At this point in your reading you might be asking yourself why this ruling warrants your attention. If you hold an IRA with funds or assets you have contributed to the account, as the owner of the IRA the law is relatively clear that the IRA is protected from the owner’s creditors. Upon death of the owner, the IRA will transfer to the beneficiary of the IRA and the IRA is then identified as an inherited IRA because it is an IRA that was originally owned by another and was received through this beneficiary transfer. If the beneficiary of the inherited IRA has creditor issues, the assets you have accumulated in the IRA will not be protected in a bankruptcy proceeding filed by your beneficiary. Based upon this recent ruling, it is more important in the estate planning process to consider whether an IRA should be transferred directly to a beneficiary even if the beneficiary does not immediately have creditor issues or whether alternate planning would be appropriate.

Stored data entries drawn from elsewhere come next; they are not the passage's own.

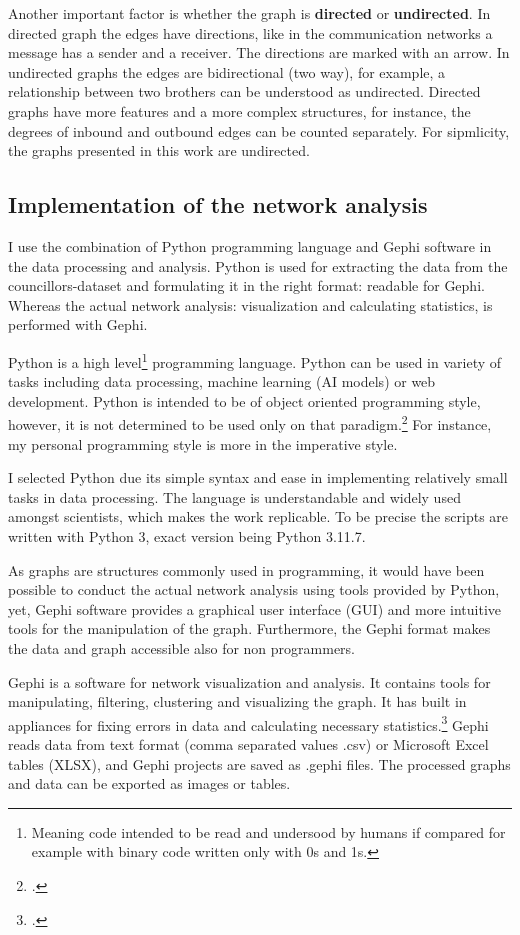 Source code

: Another important factor is whether the graph is \textbf{directed} or \textbf{undirected}. In directed graph the edges have directions, like in the communication networks a message has a sender and a receiver. The directions are marked with an arrow. In undirected graphs the edges are bidirectional (two way), for example, a relationship between two brothers can be understood as undirected. Directed graphs have more features and a more complex structures, for instance, the degrees of inbound and outbound edges can be counted separately. For sipmlicity, the graphs presented in this work are undirected.

\subsection{Implementation of the network analysis}
I use the combination of Python programming language and Gephi software in the data processing and analysis. Python is used for extracting the data from the councillors-dataset and formulating it in the right format: readable for Gephi. Whereas the actual network analysis: visualization and calculating statistics, is performed with Gephi. 

Python is a high level\footnote{Meaning code intended to be read and undersood by humans if compared for example with binary code written only with 0s and 1s.} programming language. Python can be used in variety of tasks including data processing, machine learning (AI models) or web development. Python is intended to be of object oriented programming style, however, it is not determined to be used only on that paradigm.\footcite[p. 1.]{pythonbook} For instance, my personal programming style is more in the imperative style. 

I selected Python due its simple syntax and ease in implementing relatively small tasks in data processing. The language is understandable and widely used amongst scientists, which makes the work replicable. To be precise the scripts are written with Python 3, exact version being Python 3.11.7.

As graphs are structures commonly used in programming, it would have been possible to conduct the actual network analysis using tools provided by Python, yet, Gephi software provides a graphical user interface (GUI) and more intuitive tools for the manipulation of the graph. Furthermore, the Gephi format makes the data and graph accessible also for non programmers.

Gephi is a software for network visualization and analysis. It contains tools for manipulating, filtering, clustering and visualizing the graph. It has built in appliances for fixing errors in data and calculating necessary statistics.\footcite{gephi} Gephi reads data from text format (comma separated values .csv) or Microsoft Excel tables (XLSX), and Gephi projects are saved as .gephi files. The processed graphs and data can be exported as images or tables.  

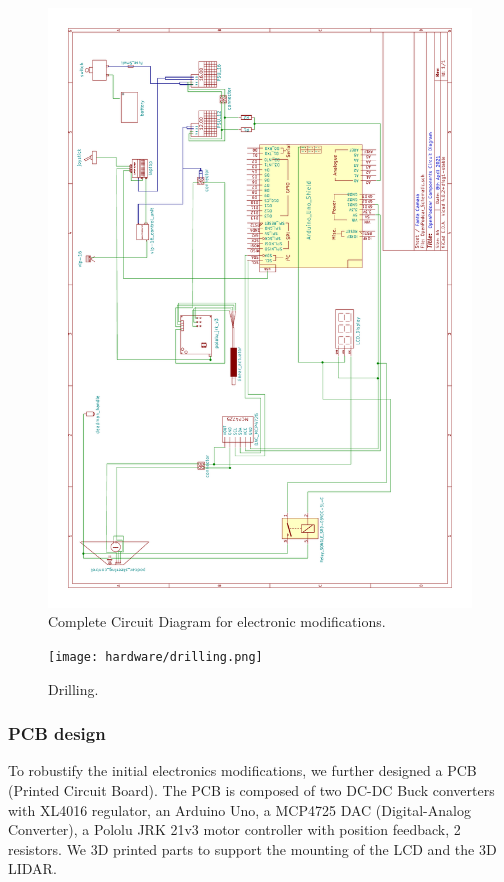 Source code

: \documentclass[a4paper]{article}
\begin{document}
\begin{figure}
	\centering
	\includegraphics[width=0.9\linewidth]{hardware/OpenPodcar_Components_Circuit_Diagram_colored.pdf}
	\caption{Complete Circuit Diagram for electronic modifications.}
	\label{fig:CompleteCircuitDiagram}
\end{figure}

\begin{figure}[h]
	\texttt{[image: hardware/drilling.png]}
	\caption{Drilling.}
	\label{fig:drilling}
\end{figure}

\subsubsection{PCB design}

To robustify the initial electronics modifications, we further designed a PCB (Printed Circuit Board). The PCB is composed of two DC-DC Buck converters with XL4016 regulator, an Arduino Uno, a MCP4725 DAC (Digital-Analog Converter), a Pololu JRK 21v3 motor controller with position feedback, 2 resistors. We 3D printed parts to support the mounting of the LCD and the 3D LIDAR.  
\end{document}
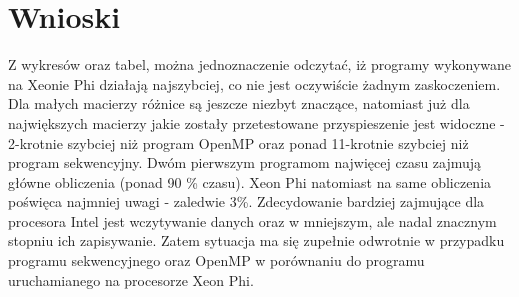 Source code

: \documentclass[a4paper]{article}
\begin{document}
\section {Wnioski}
Z wykresów oraz tabel, można jednoznaczenie odczytać, iż programy wykonywane na Xeonie Phi działają najszybciej, co nie jest oczywiście żadnym zaskoczeniem. Dla małych macierzy różnice są jeszcze niezbyt znaczące, natomiast już dla największych macierzy jakie zostały przetestowane przyspieszenie jest widoczne - 2-krotnie szybciej niż program OpenMP oraz ponad 11-krotnie szybciej niż program sekwencyjny. Dwóm pierwszym programom najwięcej czasu zajmują główne obliczenia (ponad 90 \% czasu). Xeon Phi natomiast na same obliczenia poświęca najmniej uwagi - zaledwie 3\%. Zdecydowanie bardziej zajmujące dla procesora Intel jest wczytywanie danych oraz w mniejszym, ale nadal znacznym stopniu ich zapisywanie. Zatem sytuacja ma się zupełnie odwrotnie w przypadku programu sekwencyjnego oraz OpenMP w porównaniu do programu uruchamianego na procesorze Xeon Phi.
\end{document}
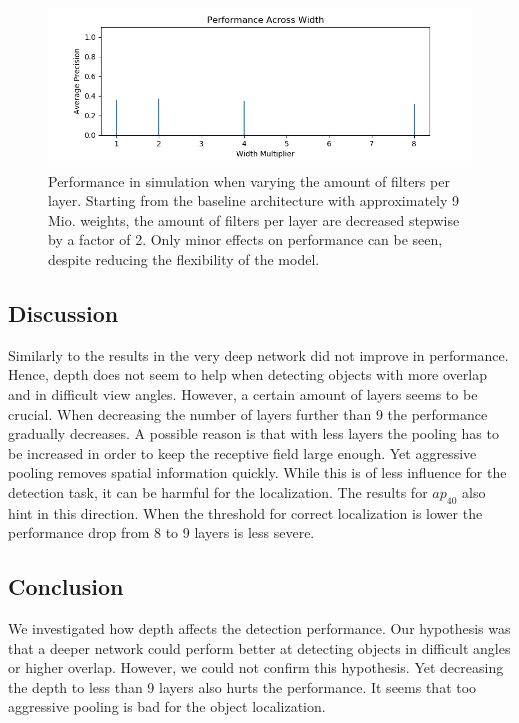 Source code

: \begin{figure}[hbtp]
	\centering
	\includegraphics[width=\textwidth]{fig/perf_width}
	\caption{Performance in simulation when varying the amount of filters per layer. Starting from the baseline architecture with approximately 9 Mio. weights, the amount of filters per layer are decreased stepwise by a factor of 2. Only minor effects on performance can be seen, despite reducing the flexibility of the model.}
	\label{fig:perf_width}
\end{figure}



\subsection{Discussion}

Similarly to the results in  the very deep network did not improve in performance. Hence, depth does not seem to help when detecting objects with more overlap and in difficult view angles. However, a certain amount of layers seems to be crucial. When decreasing the number of layers further than 9 the performance gradually decreases. A possible reason is that with less layers the pooling has to be increased in order to keep the receptive field large enough. Yet aggressive pooling removes spatial information quickly. While this is of less influence for the detection task, it can be harmful for the localization. The results for $ap_{40}$ also hint in this direction. When the threshold for correct localization is lower the performance drop from 8 to 9 layers is less severe.


\subsection{Conclusion}

We investigated how depth affects the detection performance. Our hypothesis was that a deeper network could perform better at detecting objects in difficult angles or higher overlap. However, we could not confirm this hypothesis. Yet decreasing the depth to less than 9 layers also hurts the performance. It seems that too aggressive pooling is bad for the object localization.

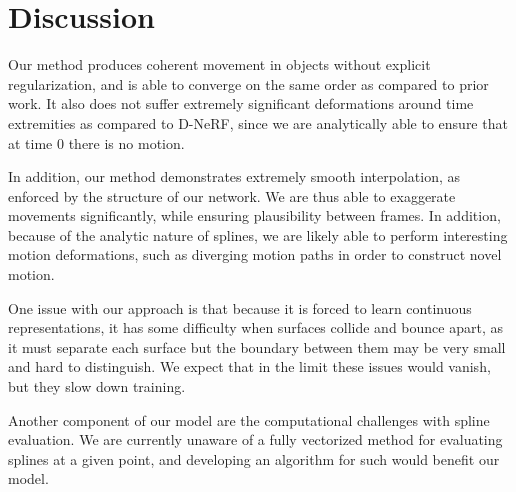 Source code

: \section*{Discussion}

Our method produces coherent movement in objects without explicit regularization, and is able to
converge on the same order as compared to prior work. It also does not suffer extremely significant deformations around time extremities as compared to D-NeRF, since we are analytically able to ensure that at time 0 there is no motion.

In addition, our method demonstrates extremely smooth interpolation, as enforced by the structure of our network.
We are thus able to exaggerate movements significantly, while ensuring plausibility between frames. In addition, because of the analytic nature
of splines, we are likely able to perform interesting motion deformations, such as diverging motion paths in order to construct novel motion.

One issue with our approach is that because it is forced to learn continuous representations, it has some difficulty when surfaces collide and bounce apart, as it must separate each surface but the boundary between them may be very small and hard to distinguish. We expect that in the limit these issues would vanish, but they slow down training.

Another component of our model are the computational challenges with spline evaluation. We are currently unaware of a fully vectorized method for evaluating splines at a given point, and developing an algorithm for such would benefit our model.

It is important to keep in mind that the US Supreme Court ruling will only apply in a bankruptcy proceeding filed by the beneficiary. If the beneficiary has other creditors that pursue collection under state law, the law of such state may be different and still provide for exemption of the inherited IRA. The ruling also did not discuss whether the conclusion would have been different if the beneficiary had been a spouse and the IRA had been rolled into an IRA owned by the spouse. Even if your beneficiary may not have creditor issues today, lawsuits or debts can arise in the future for events such as car accidents or alcohol or drug dependency. Caution would dictate treating the recent US Supreme Court ruling as the guiding principle under which your planning should be structured for an IRA transfer.
With this recent decision favoring creditors, one planning option to consider is to transfer the IRA to a qualified trust. A qualified spendthrift trust established under state law would enable the trustee to receive the inherited IRA and administer the trust for the beneficiary without the inherited IRA being considered an asset of the beneficiary. A properly structured trust can also enable the inherited IRA to make distributions over the child’s lifetime if the terms of the trust enable the trustee to “look through” to the individual trust beneficiary for purposes of measuring post-death distributions. Another option is to name a qualified charitable organization as the beneficiary which will not enable the heirs to receive the funds, but may provide a tax favorable way to satisfy charitable bequests and desires.
This article is not intended to replace legal advice applicable to your situation and should be used only for informational purposes. Consult with your legal or tax advisors before implementing any suggestion contained herein.